Synthesis of parasite specific IgE plays a critical role in the defence against helminth infections. We report here that IgE from serum from Schistosoma mansoni infected mice and Haemonchus contortus infected sheep recognizes complex‐type N‐glycans from Arabidopsis thaliana, which contain R‐GlcNAcβ1→4(Fucα1→3)GlcNAcβ1‐Asn (core α1→3‐Fuc) and Xylβ1→2Manβ1→4GlcNAcβ1‐R (core β1→2‐Xyl) modifications, and honeybee phospholipase A2, which carries N‐glycans that contain the core α1→3‐Fuc epitope.
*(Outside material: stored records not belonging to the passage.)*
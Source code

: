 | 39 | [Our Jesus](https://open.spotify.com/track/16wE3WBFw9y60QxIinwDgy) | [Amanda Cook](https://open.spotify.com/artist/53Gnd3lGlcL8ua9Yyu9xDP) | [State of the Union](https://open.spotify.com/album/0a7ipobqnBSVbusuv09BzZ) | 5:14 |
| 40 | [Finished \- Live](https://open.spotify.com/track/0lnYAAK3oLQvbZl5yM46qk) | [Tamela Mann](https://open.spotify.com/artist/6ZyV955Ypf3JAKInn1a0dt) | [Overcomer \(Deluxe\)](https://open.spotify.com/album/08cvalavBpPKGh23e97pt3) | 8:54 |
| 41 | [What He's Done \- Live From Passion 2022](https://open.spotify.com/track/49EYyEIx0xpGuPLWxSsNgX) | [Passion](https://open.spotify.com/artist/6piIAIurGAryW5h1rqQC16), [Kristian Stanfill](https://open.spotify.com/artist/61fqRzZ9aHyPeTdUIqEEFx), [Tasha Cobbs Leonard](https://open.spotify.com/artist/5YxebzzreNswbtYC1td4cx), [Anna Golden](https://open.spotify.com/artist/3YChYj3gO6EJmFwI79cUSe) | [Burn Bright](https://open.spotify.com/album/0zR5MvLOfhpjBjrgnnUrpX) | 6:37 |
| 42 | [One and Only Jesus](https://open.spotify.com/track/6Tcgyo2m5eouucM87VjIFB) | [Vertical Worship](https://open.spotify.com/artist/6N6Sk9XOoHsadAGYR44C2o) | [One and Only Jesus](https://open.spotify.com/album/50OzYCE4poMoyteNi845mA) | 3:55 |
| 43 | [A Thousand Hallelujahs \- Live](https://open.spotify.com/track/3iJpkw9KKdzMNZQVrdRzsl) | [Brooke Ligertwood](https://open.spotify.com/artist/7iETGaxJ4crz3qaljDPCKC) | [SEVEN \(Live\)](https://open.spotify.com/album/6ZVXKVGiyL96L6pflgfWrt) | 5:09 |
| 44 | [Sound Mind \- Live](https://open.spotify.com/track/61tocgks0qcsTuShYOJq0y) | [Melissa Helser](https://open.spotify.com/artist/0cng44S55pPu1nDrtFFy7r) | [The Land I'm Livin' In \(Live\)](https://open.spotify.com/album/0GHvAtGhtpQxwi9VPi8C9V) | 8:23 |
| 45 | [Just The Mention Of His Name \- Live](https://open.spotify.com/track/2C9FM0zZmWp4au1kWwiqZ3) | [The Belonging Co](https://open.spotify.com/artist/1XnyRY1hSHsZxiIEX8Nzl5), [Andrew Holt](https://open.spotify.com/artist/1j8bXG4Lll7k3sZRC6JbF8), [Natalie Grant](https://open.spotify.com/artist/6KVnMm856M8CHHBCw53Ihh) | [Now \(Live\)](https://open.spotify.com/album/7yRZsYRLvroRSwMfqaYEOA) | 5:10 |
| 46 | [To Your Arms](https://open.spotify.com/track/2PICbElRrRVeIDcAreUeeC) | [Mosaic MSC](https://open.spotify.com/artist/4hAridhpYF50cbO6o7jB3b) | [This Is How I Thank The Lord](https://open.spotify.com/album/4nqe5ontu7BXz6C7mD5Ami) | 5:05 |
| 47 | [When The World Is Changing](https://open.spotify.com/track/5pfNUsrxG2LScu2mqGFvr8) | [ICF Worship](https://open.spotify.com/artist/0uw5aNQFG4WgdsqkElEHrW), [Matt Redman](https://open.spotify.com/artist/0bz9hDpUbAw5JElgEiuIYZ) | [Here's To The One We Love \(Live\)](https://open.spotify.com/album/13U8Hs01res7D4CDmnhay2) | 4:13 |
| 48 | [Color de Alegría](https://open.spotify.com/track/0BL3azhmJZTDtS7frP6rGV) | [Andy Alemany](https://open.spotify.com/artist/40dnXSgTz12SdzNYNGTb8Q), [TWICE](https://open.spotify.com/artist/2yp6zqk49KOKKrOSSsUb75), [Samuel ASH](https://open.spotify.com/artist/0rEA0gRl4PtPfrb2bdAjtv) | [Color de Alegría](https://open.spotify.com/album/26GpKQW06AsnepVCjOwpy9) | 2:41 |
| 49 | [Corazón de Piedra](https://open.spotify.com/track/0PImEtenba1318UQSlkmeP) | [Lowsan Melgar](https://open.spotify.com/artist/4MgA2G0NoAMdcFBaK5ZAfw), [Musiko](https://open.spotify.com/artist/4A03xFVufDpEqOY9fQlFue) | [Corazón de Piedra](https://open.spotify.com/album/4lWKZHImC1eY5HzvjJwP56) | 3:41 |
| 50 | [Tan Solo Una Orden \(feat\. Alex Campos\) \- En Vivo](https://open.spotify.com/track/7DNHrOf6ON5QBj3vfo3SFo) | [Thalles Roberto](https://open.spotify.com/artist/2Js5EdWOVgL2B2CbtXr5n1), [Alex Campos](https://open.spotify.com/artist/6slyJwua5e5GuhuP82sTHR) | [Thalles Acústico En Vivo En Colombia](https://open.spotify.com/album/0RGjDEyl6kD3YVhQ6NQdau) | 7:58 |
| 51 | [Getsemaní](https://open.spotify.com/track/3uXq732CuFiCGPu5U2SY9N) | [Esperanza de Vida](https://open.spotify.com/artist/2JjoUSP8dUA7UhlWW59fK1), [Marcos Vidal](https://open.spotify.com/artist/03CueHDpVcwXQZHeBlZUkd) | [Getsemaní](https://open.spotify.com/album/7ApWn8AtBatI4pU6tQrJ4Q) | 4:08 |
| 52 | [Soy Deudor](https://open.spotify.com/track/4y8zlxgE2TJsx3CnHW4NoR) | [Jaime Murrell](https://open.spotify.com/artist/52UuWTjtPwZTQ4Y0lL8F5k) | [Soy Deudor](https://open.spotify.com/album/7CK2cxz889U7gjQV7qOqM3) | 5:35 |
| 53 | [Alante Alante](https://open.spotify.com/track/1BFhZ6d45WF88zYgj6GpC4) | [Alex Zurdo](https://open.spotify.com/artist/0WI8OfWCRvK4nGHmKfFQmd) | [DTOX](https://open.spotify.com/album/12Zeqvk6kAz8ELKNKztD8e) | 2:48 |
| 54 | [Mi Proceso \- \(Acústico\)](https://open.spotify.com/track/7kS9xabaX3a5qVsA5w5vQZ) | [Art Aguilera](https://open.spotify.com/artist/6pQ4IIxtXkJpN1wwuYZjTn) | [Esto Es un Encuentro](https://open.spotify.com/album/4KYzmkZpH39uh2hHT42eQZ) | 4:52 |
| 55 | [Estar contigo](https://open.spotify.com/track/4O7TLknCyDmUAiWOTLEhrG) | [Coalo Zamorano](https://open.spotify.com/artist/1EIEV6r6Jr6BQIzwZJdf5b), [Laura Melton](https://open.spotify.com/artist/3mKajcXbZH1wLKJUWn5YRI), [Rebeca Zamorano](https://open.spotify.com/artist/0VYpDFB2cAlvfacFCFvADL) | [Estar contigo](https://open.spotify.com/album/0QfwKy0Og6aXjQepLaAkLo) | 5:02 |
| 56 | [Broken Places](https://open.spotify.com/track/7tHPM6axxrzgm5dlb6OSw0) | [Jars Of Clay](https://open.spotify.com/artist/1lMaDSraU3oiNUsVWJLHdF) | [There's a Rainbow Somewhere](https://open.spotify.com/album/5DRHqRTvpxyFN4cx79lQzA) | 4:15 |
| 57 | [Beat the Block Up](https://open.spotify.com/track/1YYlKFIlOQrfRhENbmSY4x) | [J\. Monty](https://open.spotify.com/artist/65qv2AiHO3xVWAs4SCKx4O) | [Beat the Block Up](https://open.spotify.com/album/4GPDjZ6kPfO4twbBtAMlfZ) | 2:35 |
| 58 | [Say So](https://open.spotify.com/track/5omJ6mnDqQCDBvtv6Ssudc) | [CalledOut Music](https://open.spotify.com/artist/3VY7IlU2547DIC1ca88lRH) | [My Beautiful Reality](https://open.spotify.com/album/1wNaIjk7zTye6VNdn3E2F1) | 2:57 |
Evidence is presented that core α1→3‐fucosylated N‐glycans bind a substantial part of the parasite specific IgE in serum of H. contortus infected sheep. These results suggest that the core α1→3‐Fuc antigen may contribute to induction of a Th2 response leading to the production of IgE. In addition we show here that N‐glycans carrying core α1→3‐Fuc and β1→2‐Xyl antigens are synthesized by many parasitic helminths and also by the free living nematode Caenorhabditis elegans. Since N‐glycans containing the core α1→3‐Fuc have also been implicated in honeybee and plant induced allergies, this conserved glycan might represent an important common IgE epitope.